Well, it can’t hurt to dream – but when the dream is over, you must move on!!! My dream of being the only person on this specific chemo and NOT loosing my hair is over today. Yes, Keona had great pleasure pulling out 15 hairs last night, and this morning, I lost over 100 hairs between showering and drying my hair. I am going to be BALD!
So, the dream is over, and it’s time to focus on the positive! With our financial situation, not having to purchase shampoo etc. will be a great help. I’ll have extra time not needing to dry or style. I have the most incredible hats – thanks to some of you – and I can wear them proudly!!
God has given me so much more than hair. He has given me eyes to see His beautiful creation and I feel blessed in CA with a mountain view. I have a mouth that can sing His praises and spread His love to others. He has given me a body that can take care of my husband and children and hug and kiss them. He has given me a body that is fighting to be healed! How amazing is our creator.
How many of you have read Psalms 139? When your body is not doing what you think it should – like loosing hair in clumps – this passage puts it all into perspective. Psalm 139:13-16, “For you created my inmost being; you knit me together in my mother’s womb.
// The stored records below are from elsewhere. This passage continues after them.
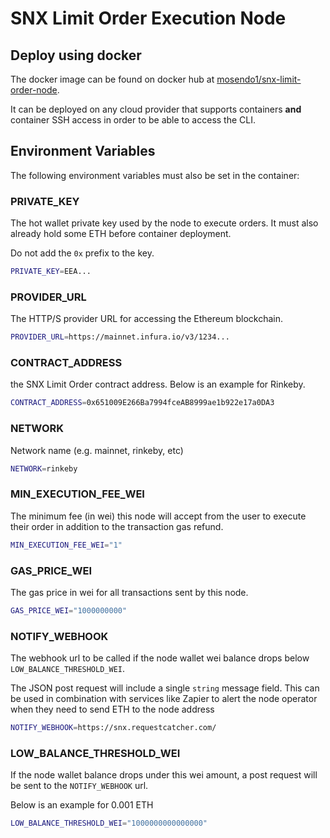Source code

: # SNX Limit Order Execution Node

## Deploy using docker

The docker image can be found on docker hub at [mosendo1/snx-limit-order-node](https://hub.docker.com/r/mosendo1/snx-limit-order-node).

It can be deployed on any cloud provider that supports containers **and** container SSH access in order to be able to access the CLI. 


## Environment Variables
The following environment variables must also be set in the container:

### PRIVATE_KEY
The hot wallet private key used by the node to execute orders.
It must also already hold some ETH before container deployment. 

Do not add the `0x` prefix to the key.
```sh
PRIVATE_KEY=EEA...
```

### PROVIDER_URL
The HTTP/S provider URL for accessing the Ethereum blockchain.
```sh
PROVIDER_URL=https://mainnet.infura.io/v3/1234...
```

### CONTRACT_ADDRESS
the SNX Limit Order contract address.
Below is an example for Rinkeby.
```sh
CONTRACT_ADDRESS=0x651009E266Ba7994fceAB8999ae1b922e17a0DA3
```

### NETWORK
Network name (e.g. mainnet, rinkeby, etc)

```sh
NETWORK=rinkeby
```

### MIN_EXECUTION_FEE_WEI
The minimum fee (in wei) this node will accept from the user to execute their order in addition to the transaction gas refund.
```sh
MIN_EXECUTION_FEE_WEI="1"
```

### GAS_PRICE_WEI
The gas price in wei for all transactions sent by this node.
```sh
GAS_PRICE_WEI="1000000000"
```

### NOTIFY_WEBHOOK
The webhook url to be called if the node wallet wei balance drops below `LOW_BALANCE_THRESHOLD_WEI`.

The JSON post request will include a single `string` message field. This can be used in combination with services like Zapier to alert the node operator when they need to send ETH to the node address

```sh
NOTIFY_WEBHOOK=https://snx.requestcatcher.com/
```

### LOW_BALANCE_THRESHOLD_WEI
If the node wallet balance drops under this wei amount, a post request will be sent to the `NOTIFY_WEBHOOK` url.

Below is an example for 0.001 ETH
```sh
LOW_BALANCE_THRESHOLD_WEI="1000000000000000"
```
I praise you because I am fearfully and wonderfully made; your works are wonderful. I know that full well. My frame was not hidden from you when I was made in the secret place; when I was woven together in the depths of the earth, your eyes saw my unformed body. All the days ordained for me were written in your book before one of them came to be.”
God took time to create each one of us in a unique and individual way – but also, in His image. Lon would say that I forget that too much. If I don’t like my weight, or my zits, or my extra tummy roll, or a baldhead etc., I loose my “like” for me. This passage and Lon remind me (and no, I don’t always listen and I need to) that when I am not happy with “me”, I’m not respecting God as my creator. He planned me... and molded me to His liking. He's a perfect God... He doesn’t make mistakes when He creates His children!
So, I am thankful that my baldness is not permanent, but during the experience, I will remember to praise God for the way He created me and I will “like” me!